◆ Work item: In the entries below, every line with the string "have" is to be reported.

◆ Items listed in a dataset:
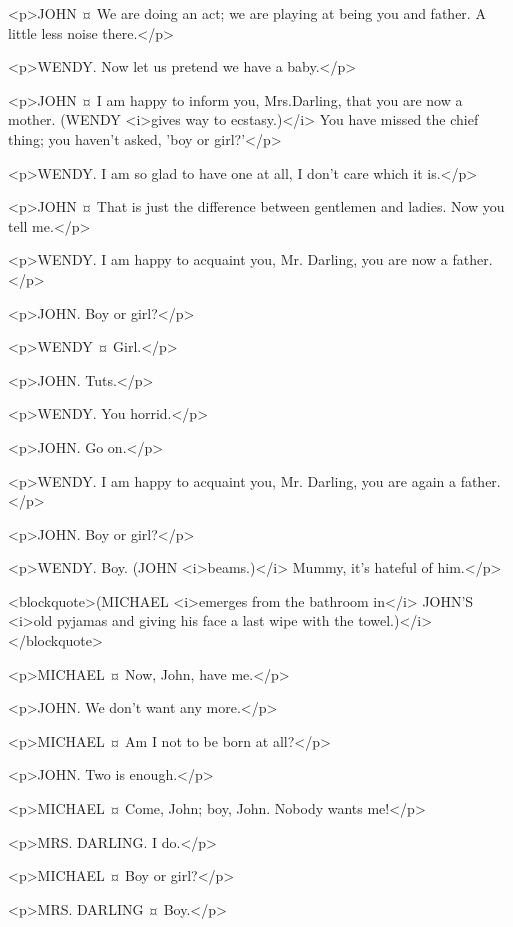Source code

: <p>JOHN ¤
We are doing an act; we are playing at being you and father.
A little less noise there.</p>

<p>WENDY. Now let us pretend we have a baby.</p>

<p>JOHN ¤
I am happy to inform you, Mrs.Darling, that you are now a mother. (WENDY <i>gives way to ecstasy.)</i> You have missed the chief thing; you haven't asked, 'boy or girl?'</p>

<p>WENDY. I am so glad to have one at all, I don't care which it is.</p>

<p>JOHN ¤
That is just the difference between gentlemen and ladies. Now you tell me.</p>

<p>WENDY. I am happy to acquaint you, Mr. Darling, you are now a father.</p>

<p>JOHN. Boy or girl?</p>

<p>WENDY ¤
Girl.</p>

<p>JOHN. Tuts.</p>

<p>WENDY. You horrid.</p>

<p>JOHN. Go on.</p>

<p>WENDY. I am happy to acquaint you, Mr. Darling, you are again a father.</p>

<p>JOHN. Boy or girl?</p>

<p>WENDY. Boy. (JOHN <i>beams.)</i> Mummy, it's hateful of him.</p>

<blockquote>(MICHAEL <i>emerges from the bathroom in</i> JOHN'S <i>old pyjamas and giving his face a last wipe with the towel.)</i></blockquote>

<p>MICHAEL ¤
Now, John, have me.</p>

<p>JOHN. We don't want any more.</p>

<p>MICHAEL ¤
Am I not to be born at all?</p>

<p>JOHN. Two is enough.</p>

<p>MICHAEL ¤
Come, John; boy, John.
Nobody wants me!</p>

<p>MRS. DARLING. I do.</p>

<p>MICHAEL ¤
Boy or girl?</p>

<p>MRS. DARLING ¤
Boy.</p>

◆ Answer box:
<p>WENDY. Now let us pretend we have a baby.</p>
I am happy to inform you, Mrs.Darling, that you are now a mother. (WENDY <i>gives way to ecstasy.)</i> You have missed the chief thing; you haven't asked, 'boy or girl?'</p>
<p>WENDY. I am so glad to have one at all, I don't care which it is.</p>
Now, John, have me.</p>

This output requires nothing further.